=== WHAT YOU WILL DO ===
From the entries below, copy each line in which the word "believing" occurs.

=== GIVEN DATA ===
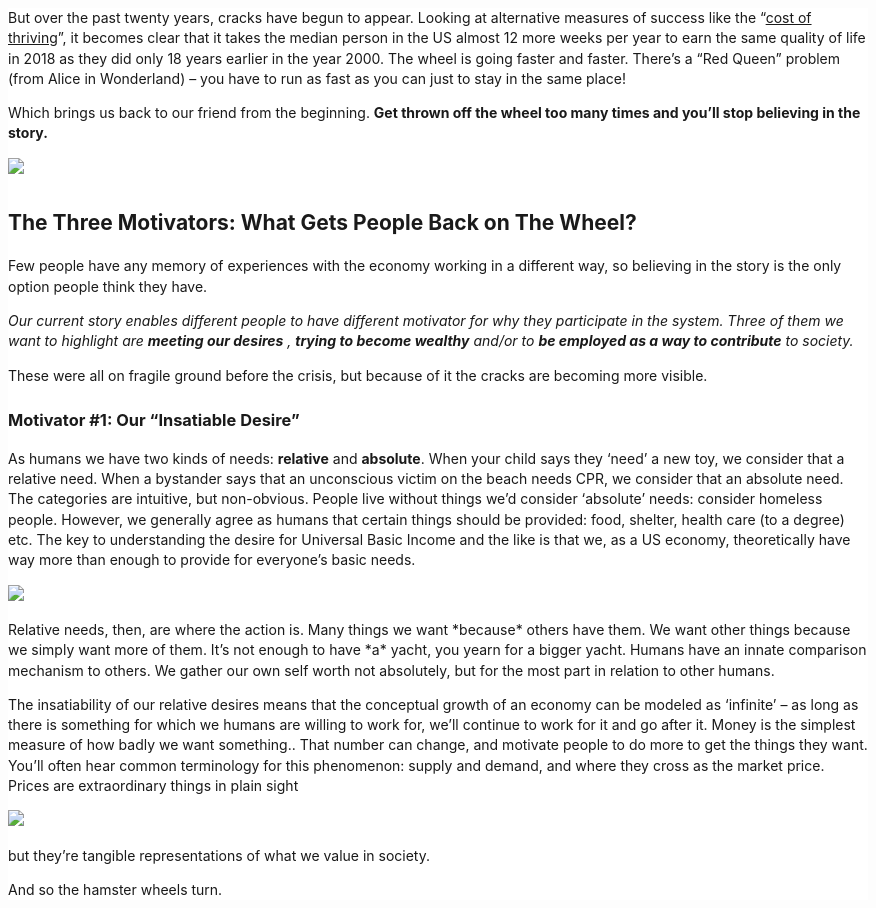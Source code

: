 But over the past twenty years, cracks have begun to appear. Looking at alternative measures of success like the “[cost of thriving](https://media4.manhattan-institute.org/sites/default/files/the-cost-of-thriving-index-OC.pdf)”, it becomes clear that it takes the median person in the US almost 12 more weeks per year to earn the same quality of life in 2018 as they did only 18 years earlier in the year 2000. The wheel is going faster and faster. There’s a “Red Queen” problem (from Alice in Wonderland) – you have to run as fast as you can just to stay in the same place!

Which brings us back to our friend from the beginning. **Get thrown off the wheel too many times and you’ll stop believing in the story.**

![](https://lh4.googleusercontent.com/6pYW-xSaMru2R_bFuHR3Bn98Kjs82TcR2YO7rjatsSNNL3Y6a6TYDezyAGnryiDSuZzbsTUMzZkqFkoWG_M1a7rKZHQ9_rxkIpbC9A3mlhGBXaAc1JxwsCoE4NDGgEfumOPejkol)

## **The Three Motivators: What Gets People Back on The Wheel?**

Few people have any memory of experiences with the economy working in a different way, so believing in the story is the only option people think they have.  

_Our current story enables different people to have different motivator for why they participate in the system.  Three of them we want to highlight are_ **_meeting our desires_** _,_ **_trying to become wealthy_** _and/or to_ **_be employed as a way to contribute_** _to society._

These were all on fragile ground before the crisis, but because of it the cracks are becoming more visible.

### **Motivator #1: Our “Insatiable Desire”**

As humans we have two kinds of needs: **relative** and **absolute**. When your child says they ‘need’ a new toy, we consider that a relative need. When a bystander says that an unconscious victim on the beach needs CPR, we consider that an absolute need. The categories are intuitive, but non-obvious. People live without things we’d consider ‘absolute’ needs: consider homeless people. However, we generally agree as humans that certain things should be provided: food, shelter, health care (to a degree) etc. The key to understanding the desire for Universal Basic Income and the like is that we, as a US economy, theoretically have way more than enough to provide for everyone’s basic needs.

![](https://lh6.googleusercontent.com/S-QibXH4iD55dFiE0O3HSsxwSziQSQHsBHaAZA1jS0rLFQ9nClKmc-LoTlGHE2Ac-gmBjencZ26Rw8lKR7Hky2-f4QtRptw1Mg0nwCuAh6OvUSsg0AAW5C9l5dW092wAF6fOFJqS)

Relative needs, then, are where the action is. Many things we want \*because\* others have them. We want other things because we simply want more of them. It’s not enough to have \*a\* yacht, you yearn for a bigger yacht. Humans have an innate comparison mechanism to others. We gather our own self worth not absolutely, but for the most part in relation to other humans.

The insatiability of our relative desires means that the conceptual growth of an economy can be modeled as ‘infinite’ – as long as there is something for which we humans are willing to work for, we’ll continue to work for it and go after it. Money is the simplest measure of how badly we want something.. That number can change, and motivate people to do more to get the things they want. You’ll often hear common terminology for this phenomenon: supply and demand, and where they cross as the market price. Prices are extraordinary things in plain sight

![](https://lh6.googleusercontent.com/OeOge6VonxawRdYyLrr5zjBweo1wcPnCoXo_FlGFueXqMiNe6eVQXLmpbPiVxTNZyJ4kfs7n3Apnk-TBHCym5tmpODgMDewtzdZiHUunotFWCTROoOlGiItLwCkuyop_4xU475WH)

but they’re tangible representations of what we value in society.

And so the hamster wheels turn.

=== OUTPUT ===
Which brings us back to our friend from the beginning. **Get thrown off the wheel too many times and you’ll stop believing in the story.**
Few people have any memory of experiences with the economy working in a different way, so believing in the story is the only option people think they have.  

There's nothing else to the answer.